Too lazy to post your résumé online? Or perhaps just too busy doing your current job? No problem.
Eliyon Technologies has a technology that crawls the Web and compiles "profiles" of individuals' work histories, education, expertise, and other pertinent information.
So far, it has collected profiles of more than 12 million people by searching millions of Web sites, press releases, news stories, and U.S. Securities and Exchange Commission filings, among other sources. Access to the resulting database is sold to recruiters.
The company, which was launched in 2001, already has 150 customers, including IBM, Microsoft, and AOL Time Warner, according to company President and Chief Executive Officer Jonathan Stern.
The company charges customers $1000 monthly to access its databases under a floating license, which gives the client one user name and password that can be shared within the company.
Teaming With Monster
In February, Eliyon is announcing a partnership with online job board Monster.com, which could make job-hunters' Web presence a make or break factor when it comes to garnering employers' interest. After all, job-seekers who have no information about them posted on the Web could be overlooked by recruiters who rely on the service to dig up qualified candidates.
Under the deal, Monster will resell access to Eliyon's services, and supplement its own job board with what Eliyon has described as a "passive candidate database."
"Our strategy is to enter a market and find a partner with strong distribution power," Stern said. "Monster gives us that."
While this could prove a boon for recruiters who want to target mid-to-high level executives employed in their industry of choice, job seekers with no Web presence may find themselves left in the cold.
Eliyon's technology crawls the Web, adding 15,000 new "profiles'' to its databases each day, as well as updating its existing profiles by adding and combining new information. Using a natural language processor, the technology can scan pages and decipher complex English sentences, Stern said, and file the information in a form that looks much like a résumé. There is no human oversight, Stern said.
Judicious Job-Finder
The form created by the technology lists people's current job and contact information, education and job experience, by culling Web site bios and other resources. It also includes links to other pages referring to the person, and all the source pages are cached for reference.

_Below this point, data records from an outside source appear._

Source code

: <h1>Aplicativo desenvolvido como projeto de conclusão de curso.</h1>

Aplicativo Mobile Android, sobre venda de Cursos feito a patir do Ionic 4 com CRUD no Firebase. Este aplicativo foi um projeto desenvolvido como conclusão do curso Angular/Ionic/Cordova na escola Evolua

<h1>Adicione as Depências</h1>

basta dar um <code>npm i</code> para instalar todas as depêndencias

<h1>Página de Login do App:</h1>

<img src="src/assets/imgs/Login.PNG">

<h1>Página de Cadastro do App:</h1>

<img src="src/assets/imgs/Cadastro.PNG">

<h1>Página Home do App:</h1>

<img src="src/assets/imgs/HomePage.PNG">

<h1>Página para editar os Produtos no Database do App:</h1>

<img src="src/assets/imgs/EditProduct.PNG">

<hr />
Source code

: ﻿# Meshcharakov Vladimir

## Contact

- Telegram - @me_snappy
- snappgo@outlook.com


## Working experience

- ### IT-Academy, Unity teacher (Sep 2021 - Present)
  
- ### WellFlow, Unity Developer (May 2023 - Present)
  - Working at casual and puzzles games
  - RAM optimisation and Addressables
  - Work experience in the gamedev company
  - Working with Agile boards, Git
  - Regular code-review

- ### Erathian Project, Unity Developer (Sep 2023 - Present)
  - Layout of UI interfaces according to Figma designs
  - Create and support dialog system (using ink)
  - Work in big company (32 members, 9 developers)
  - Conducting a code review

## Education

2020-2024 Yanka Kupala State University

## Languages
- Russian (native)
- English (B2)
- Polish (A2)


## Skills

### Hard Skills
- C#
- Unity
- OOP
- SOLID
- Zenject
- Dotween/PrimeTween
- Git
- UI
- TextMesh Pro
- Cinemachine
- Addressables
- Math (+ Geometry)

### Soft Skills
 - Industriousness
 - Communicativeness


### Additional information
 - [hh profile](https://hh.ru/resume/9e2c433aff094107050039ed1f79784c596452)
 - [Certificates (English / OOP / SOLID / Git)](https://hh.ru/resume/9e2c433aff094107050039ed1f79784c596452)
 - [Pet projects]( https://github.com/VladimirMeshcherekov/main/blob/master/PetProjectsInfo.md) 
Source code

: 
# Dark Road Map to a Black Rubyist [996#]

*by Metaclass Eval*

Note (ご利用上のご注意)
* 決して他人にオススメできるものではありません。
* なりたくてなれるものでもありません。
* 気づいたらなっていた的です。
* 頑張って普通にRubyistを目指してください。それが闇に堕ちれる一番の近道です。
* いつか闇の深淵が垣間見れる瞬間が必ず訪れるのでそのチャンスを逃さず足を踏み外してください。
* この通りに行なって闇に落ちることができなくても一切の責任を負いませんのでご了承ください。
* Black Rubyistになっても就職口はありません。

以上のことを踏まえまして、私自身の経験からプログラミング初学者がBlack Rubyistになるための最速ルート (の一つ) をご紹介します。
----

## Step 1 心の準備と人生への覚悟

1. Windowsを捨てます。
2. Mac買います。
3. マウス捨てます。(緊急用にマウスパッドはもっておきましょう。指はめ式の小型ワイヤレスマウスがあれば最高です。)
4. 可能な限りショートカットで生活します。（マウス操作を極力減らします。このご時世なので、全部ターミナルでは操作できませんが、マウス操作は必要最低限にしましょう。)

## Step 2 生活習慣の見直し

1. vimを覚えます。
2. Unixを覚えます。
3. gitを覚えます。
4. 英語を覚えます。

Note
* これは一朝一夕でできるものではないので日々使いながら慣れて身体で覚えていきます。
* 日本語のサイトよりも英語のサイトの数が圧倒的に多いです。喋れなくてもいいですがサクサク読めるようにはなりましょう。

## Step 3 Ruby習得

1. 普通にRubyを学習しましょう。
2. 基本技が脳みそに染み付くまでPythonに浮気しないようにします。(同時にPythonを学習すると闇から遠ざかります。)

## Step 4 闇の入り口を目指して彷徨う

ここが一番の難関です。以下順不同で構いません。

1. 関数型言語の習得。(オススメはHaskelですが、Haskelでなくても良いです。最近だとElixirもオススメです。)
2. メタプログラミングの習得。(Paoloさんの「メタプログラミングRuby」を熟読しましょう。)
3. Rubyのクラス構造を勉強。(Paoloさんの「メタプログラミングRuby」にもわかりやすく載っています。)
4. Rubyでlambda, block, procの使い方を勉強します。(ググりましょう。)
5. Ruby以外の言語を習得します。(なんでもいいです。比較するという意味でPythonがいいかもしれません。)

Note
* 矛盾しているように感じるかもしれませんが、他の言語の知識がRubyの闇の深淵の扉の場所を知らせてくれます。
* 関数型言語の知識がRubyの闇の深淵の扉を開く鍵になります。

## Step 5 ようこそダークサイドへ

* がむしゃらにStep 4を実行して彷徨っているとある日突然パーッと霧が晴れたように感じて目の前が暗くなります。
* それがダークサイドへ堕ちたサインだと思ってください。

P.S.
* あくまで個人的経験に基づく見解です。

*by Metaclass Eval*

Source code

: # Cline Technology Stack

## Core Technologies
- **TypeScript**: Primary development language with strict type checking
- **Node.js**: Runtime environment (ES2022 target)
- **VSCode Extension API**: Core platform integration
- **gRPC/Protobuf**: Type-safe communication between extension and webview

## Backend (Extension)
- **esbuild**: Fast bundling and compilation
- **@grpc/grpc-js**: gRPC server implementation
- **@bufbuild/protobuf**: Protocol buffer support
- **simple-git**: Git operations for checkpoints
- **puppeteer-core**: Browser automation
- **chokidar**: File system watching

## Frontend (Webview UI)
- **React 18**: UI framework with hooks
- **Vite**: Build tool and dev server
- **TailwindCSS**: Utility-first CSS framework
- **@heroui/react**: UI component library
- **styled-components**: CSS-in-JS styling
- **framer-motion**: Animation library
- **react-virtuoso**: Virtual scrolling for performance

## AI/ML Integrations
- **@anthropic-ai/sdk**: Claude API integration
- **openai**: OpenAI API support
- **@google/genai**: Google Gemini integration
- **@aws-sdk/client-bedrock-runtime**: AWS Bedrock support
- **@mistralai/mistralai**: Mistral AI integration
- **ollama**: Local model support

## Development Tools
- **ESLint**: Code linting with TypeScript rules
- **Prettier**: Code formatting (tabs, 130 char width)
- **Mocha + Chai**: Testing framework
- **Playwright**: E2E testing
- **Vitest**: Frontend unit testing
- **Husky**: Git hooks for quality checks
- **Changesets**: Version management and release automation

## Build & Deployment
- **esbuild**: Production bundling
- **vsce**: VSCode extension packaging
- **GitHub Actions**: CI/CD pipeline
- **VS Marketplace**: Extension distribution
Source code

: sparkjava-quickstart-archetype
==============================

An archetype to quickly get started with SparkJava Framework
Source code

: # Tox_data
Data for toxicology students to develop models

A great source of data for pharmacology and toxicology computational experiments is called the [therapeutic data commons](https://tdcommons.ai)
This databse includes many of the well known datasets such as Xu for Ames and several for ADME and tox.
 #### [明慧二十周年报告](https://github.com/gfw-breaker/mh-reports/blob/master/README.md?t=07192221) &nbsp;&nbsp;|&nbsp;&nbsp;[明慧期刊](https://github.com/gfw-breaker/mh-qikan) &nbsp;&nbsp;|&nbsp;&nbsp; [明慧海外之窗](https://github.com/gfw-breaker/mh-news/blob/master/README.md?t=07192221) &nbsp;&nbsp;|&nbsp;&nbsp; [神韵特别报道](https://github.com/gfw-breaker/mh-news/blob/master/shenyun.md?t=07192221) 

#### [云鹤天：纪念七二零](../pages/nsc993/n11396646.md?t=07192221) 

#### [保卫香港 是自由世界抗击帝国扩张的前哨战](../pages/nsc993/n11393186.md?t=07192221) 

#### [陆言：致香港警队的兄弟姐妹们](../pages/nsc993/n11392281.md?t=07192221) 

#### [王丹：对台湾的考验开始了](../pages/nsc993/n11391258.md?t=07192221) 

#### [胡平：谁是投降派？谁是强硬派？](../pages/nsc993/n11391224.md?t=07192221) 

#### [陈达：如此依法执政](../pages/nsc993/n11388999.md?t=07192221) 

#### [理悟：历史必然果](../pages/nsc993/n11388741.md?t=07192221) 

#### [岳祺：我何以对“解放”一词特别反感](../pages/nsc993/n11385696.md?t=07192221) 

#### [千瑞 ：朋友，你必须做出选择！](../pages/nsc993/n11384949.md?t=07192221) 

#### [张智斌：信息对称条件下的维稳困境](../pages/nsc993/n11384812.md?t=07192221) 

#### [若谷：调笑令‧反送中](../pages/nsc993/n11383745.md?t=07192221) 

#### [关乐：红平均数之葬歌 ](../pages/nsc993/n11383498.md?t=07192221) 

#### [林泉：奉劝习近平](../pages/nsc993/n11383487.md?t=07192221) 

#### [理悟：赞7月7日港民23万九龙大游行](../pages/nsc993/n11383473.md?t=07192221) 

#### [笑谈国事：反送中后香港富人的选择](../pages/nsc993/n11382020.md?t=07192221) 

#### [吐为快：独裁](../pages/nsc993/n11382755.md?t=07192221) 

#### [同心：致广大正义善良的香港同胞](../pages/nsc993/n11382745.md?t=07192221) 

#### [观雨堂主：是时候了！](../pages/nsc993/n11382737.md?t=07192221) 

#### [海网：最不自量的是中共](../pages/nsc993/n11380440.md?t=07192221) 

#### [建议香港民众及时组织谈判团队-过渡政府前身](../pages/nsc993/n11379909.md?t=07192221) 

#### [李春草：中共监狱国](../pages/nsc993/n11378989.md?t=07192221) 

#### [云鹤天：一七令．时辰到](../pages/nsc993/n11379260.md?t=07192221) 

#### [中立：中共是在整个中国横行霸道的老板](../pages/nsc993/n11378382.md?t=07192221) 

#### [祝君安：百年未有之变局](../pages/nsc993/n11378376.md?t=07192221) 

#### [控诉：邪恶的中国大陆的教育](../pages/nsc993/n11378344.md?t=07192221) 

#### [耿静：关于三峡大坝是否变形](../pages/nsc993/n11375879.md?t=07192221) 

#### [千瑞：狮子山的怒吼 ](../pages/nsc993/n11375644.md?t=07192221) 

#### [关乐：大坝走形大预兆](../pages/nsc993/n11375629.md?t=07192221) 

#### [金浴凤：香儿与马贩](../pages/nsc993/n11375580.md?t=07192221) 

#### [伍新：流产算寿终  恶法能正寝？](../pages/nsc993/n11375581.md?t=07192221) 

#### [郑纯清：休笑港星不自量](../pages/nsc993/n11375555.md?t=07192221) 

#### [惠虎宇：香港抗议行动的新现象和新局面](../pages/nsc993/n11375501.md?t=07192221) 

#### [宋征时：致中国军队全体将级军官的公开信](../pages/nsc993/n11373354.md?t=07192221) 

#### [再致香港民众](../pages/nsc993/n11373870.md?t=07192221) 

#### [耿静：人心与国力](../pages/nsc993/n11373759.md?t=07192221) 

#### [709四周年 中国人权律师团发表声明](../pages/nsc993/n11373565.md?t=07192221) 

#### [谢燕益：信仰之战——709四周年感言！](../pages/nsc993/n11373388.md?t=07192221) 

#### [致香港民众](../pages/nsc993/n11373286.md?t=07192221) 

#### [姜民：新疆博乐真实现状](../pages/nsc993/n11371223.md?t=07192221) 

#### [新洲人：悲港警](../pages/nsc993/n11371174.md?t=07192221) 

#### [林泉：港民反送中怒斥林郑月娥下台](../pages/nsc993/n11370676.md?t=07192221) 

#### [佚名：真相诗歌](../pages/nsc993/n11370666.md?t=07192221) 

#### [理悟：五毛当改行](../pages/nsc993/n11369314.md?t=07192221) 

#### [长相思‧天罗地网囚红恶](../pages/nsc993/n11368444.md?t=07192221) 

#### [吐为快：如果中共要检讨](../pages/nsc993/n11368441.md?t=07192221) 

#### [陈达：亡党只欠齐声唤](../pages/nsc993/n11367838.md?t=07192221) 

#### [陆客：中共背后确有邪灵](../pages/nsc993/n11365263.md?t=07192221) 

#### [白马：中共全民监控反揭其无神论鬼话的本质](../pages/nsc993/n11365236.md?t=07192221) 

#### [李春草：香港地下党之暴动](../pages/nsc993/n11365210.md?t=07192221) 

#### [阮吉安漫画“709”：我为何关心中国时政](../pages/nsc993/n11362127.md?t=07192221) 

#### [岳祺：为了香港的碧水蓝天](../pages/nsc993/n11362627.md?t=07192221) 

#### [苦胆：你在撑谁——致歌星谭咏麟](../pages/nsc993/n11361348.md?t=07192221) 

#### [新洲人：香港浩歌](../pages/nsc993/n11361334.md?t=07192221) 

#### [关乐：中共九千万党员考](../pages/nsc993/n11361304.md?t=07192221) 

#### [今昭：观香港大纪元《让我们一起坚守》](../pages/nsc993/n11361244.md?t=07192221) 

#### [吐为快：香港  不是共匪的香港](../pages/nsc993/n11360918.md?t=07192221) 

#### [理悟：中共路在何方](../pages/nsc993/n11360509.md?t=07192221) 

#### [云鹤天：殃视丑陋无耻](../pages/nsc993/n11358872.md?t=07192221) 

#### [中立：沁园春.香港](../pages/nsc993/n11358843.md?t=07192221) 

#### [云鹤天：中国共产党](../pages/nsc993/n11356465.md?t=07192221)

Eliyon clients can search the databases using a variety of query criteria, including company, title, and biography.
Mid- to high-level executives are more likely to appear in the company's databases, Stern explained, because there is generally more information posted on them. And because sorting that information requires complex natural language processing, the technology only works in English.
Additionally, Eliyon only crawls pages with the .net, .org and .com suffixes, Stern said, because the company does not have enough bandwidth to take in more information. He eventually hopes to add scanning from .edu and .gov addresses, however.
With more information on hand and added revenues thanks to the Monster agreement, the company hopes to enter vertical markets, offering information to sales executives, for example.
"This is a very powerful tool when you want to understand a market," Stern said.